I would say possibly the most important thing is that our health system response very much needs to be based on social determinants of health frameworks. We also need approaches that put health equity at the centre, where health equity is not an afterthought, but it is something that is integrated throughout the policy and health-system development process, right from the beginning right through to the end of any system. We at the Alliance are fully supportive of the collection of data, but we also want the province to engage the right people in these conversations. Data collection does not mean the same thing for all communities. For example, Indigenous communities have very specific concerns. Black communities have specific concerns. The province needs to be speaking to the right people as it develops its processes for the collection of this data. Those communities need to play a key role in determining how the data is used and what the outcomes are, in the long run, from that.

And then I think that we also just need to have approaches that are proactive. We are, for sure, going into a second wave of COVID, if the numbers are any indication. . . . It would appear that we are going back to a place where we will see more cases, and who knows what that will look like once schools open and once people are back to their lives. So, we want a health system that’s responsive. We want a health system that will understand the context, that will understand developments as they are occurring. And a health system that also will work with the most marginalized, those with the least resources, those with the least access. Because right now, in many ways, the health system is working for people who already have access to resources. It’s not working for some of the most marginalized.

 

FPR: Is there anything that any level of government has done so far that’s been helpful to more marginalized communities?

The thing with COVID is, it’s also been really illuminating. COVID has been a time when we’ve seen that systems can be responsive. Policies can be created that really will change people’s lives. Like the example of early in the pandemic, the province of Ontario suspended the OHIP wait period – they made it so that people could get treatment, they could get health care, even if they don’t have health cards. So that provided treatment to people without status, many of whom work in essential roles – they were able to get health care. And we know that’s made a difference in terms of making care accessible for some of the most marginalized. So that’s an example of where a system has worked really well.
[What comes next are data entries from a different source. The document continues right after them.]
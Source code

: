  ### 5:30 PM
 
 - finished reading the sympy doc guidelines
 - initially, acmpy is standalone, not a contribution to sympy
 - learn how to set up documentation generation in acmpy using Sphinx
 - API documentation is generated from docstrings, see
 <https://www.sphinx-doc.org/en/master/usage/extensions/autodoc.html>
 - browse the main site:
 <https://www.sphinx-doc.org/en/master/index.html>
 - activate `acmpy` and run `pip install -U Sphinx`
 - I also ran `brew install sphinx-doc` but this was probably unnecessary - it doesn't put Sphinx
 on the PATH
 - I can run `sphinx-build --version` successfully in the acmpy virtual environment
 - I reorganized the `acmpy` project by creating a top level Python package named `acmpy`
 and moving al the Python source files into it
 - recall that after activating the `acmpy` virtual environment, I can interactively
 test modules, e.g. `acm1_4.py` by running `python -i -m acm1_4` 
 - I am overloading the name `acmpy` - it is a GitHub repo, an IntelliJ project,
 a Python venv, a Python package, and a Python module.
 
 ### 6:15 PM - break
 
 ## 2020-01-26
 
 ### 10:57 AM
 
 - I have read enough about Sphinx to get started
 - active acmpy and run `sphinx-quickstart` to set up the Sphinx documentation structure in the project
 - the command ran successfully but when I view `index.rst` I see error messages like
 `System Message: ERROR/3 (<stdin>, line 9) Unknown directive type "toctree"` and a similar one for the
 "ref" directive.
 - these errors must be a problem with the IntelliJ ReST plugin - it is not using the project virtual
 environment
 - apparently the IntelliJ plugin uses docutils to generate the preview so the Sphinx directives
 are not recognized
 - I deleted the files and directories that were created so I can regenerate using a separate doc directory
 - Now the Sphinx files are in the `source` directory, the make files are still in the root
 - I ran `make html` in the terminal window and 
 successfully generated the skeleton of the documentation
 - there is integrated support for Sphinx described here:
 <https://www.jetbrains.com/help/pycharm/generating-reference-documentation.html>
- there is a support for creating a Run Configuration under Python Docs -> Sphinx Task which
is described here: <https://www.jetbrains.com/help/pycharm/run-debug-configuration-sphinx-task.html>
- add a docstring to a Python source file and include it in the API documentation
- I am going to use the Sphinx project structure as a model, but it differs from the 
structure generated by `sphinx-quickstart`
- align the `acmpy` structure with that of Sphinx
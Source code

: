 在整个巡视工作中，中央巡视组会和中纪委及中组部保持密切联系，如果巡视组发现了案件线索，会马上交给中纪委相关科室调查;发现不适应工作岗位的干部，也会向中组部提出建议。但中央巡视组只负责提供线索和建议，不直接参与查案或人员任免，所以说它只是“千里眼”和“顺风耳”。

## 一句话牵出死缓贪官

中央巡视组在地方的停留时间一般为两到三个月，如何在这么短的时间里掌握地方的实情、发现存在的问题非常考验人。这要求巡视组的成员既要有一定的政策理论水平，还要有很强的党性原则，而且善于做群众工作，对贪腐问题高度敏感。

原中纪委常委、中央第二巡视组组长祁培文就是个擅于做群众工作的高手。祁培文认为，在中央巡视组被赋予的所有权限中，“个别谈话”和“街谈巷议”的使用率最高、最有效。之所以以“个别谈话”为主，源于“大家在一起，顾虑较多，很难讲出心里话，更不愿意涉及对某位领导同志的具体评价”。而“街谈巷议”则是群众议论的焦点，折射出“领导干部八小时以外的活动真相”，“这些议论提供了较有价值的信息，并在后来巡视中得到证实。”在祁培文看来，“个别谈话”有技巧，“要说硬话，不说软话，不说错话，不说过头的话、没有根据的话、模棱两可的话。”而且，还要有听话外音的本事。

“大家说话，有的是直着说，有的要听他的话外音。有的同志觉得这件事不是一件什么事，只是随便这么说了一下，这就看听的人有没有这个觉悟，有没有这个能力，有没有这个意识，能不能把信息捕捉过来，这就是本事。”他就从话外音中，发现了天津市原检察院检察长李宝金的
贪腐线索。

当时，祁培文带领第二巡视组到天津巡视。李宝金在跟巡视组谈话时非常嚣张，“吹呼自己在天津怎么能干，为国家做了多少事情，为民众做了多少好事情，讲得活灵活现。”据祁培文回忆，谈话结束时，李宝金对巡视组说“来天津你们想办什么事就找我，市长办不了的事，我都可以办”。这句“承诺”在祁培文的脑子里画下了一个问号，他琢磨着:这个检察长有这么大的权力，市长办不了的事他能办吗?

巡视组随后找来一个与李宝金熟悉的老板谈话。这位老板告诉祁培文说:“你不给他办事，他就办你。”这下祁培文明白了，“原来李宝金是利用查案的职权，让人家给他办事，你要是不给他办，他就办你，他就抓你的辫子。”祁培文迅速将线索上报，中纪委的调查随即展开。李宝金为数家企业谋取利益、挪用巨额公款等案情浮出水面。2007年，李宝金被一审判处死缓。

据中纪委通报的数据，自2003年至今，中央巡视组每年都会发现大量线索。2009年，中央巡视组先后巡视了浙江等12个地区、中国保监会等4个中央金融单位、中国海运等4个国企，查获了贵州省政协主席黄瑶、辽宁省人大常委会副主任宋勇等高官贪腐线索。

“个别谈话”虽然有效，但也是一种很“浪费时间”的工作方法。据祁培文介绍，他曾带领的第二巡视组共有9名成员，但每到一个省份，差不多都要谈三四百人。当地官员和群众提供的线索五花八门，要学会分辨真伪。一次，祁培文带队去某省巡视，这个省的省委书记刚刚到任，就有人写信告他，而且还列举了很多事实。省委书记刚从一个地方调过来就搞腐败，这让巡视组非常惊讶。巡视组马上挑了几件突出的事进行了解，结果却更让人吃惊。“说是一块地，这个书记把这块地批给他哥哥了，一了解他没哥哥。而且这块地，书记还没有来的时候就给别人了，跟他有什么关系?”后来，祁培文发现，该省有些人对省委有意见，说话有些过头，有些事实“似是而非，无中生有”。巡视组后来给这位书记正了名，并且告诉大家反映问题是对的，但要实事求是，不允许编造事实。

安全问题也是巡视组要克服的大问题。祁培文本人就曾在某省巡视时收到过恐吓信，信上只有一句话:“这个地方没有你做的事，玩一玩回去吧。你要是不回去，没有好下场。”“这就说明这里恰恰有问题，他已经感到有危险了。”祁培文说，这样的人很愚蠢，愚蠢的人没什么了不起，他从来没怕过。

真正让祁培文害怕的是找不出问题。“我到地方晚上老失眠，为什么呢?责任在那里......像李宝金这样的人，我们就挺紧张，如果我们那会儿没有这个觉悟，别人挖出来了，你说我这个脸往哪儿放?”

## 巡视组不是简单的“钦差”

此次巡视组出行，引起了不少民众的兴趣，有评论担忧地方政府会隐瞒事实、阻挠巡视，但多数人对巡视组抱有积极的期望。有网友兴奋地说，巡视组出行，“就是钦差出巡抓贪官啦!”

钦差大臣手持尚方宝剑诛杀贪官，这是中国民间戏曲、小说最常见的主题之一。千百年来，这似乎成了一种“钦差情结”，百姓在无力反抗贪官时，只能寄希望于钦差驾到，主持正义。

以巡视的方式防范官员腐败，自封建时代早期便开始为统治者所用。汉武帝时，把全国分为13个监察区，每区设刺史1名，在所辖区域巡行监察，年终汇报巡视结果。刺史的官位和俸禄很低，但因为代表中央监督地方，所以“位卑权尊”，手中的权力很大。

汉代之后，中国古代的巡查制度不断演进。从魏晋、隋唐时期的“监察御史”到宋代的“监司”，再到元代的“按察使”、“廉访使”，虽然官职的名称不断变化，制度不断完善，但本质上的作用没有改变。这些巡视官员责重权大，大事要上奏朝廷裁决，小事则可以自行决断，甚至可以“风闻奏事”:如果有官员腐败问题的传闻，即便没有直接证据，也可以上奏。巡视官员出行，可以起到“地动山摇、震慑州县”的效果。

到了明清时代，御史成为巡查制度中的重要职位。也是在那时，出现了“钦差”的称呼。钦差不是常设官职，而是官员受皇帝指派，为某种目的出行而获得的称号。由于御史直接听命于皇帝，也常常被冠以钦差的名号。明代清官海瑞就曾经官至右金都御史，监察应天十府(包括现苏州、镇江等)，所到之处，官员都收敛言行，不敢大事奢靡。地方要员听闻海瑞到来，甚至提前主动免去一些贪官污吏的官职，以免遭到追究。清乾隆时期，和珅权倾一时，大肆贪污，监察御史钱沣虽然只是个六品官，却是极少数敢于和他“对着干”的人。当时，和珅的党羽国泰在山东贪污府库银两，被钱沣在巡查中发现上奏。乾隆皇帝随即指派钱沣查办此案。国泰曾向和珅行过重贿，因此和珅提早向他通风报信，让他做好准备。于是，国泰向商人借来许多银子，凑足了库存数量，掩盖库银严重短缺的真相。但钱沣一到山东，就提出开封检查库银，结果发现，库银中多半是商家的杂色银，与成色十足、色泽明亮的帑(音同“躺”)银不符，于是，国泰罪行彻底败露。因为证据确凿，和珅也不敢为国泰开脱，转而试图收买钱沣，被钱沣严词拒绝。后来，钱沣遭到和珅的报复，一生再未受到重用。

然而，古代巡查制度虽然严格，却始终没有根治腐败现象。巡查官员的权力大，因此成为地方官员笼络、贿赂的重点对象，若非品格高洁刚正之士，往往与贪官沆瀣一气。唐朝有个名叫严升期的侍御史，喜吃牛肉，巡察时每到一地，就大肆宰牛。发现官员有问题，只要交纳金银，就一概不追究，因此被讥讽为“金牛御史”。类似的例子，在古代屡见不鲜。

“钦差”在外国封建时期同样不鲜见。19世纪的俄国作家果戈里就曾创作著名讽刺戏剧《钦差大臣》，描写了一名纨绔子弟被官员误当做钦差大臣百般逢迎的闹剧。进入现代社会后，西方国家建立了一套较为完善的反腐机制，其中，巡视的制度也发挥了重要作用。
Even something like pandemic pay for some essential workers. So when you look at workers who are working in supervised consumption sites or overdose prevention sites, a lot of those folks were able to access pandemic pay, which was good because they work very hard and there was a lot on them in those early days of the pandemic. So it was useful. Unfortunately, the pandemic pay is coming to an end for many essential workers, but that is something that makes a tangible difference in people’s lives. And definitely, we know that this is something people are talking about and saying that the province needs to be thinking about longer-term assistance for people, particularly as it looks like we will be in this pandemic for a while.

So there’s definitely things that have been done that have really, positively impacted people’s lives. And we want the province, and both federal and provincial bodies, we want them to continue to make those types of decisions that actually support people who are in need.